Together, these results highlight Qwen3-Omni’s balance of maintaining text and vision quality while excelling in speech and multimodal tasks.

Applications and Use Cases

Alibaba Cloud highlights a broad set of application scenarios for Qwen3-Omni. These range from multilingual transcription and translation to audio captioning, OCR, music tagging, and video understanding.

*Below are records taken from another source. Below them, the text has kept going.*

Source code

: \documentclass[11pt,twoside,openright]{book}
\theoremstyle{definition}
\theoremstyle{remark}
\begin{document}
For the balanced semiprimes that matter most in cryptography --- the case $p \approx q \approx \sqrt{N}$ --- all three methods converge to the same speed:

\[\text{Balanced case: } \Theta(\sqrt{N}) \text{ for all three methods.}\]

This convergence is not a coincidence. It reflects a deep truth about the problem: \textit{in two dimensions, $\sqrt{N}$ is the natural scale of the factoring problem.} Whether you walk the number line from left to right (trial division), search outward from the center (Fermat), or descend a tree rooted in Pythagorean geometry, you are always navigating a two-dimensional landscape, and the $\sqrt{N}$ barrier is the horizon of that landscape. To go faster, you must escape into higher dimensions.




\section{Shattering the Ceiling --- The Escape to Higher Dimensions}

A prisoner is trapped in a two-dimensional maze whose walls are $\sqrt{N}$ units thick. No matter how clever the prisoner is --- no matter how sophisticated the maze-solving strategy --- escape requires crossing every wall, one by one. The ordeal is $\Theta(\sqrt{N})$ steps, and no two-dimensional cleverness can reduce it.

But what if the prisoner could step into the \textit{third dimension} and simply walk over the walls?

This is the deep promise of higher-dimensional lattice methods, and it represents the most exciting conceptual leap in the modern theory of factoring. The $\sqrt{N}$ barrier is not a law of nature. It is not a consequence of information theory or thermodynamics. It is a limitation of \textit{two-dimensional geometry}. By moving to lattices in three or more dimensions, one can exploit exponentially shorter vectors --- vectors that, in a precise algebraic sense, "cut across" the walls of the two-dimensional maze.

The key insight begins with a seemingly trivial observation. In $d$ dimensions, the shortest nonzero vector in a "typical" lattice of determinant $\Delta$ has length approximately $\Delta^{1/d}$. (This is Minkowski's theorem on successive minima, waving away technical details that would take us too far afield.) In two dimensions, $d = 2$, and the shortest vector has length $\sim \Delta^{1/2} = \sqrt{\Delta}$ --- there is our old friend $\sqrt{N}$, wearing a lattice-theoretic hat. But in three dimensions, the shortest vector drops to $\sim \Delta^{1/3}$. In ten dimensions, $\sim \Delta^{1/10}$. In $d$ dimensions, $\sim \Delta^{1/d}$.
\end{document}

Imagine a tech support AI agent that can review in near realtime live video streamed from a customer's webcam or phone, and then provide automated guidance on how to troubleshoot their device (such as a printer, refrigerator, dishwasher etc.) or application ("how to cancel my subscription?") for example.

More interactive possibilities include video navigation and audiovisual dialogue, where the model draws on both sound and imagery for real-time interaction .

Through system prompts, developers can fine-tune how Qwen3-Omni behaves, from conversation style to persona. This flexibility supports deployment in consumer-facing assistants, enterprise transcription systems, and domain-specific analysis tools.

Licensing and Enterprise Impact

Qwen3-Omni is released under the Apache 2.0 license, a permissive framework that allows enterprises to adopt and adapt the technology freely. Apache 2.0 grants rights for commercial use, modification, and redistribution, without requiring derivative works to be open-sourced.

It also includes a patent license, reducing legal risks when integrating the model into proprietary systems.

For businesses, this means Qwen3-Omni can be embedded in products or workflows without licensing fees or compliance concerns. Enterprises can fine-tune the models for specific industries or local regulations while benefiting from continued community contributions.

What's next for Qwen?

Qwen3-Omni represents Alibaba Cloud’s push to broaden multimodal AI beyond research into enterprise-ready contexts.

With its Thinker–Talker design, extensive training pipeline, and Apache 2.0 licensing, the system offers both technical performance and practical accessibility.

As Lin put it, “This might bring some changes to the landscape of opensource Omni models! Hope you enjoy it!” By combining real-time interaction with open availability, Qwen3-Omni signals a new stage for multimodal AI adoption, where enterprises and developers alike can integrate powerful multimodal systems into their workflows without barriers.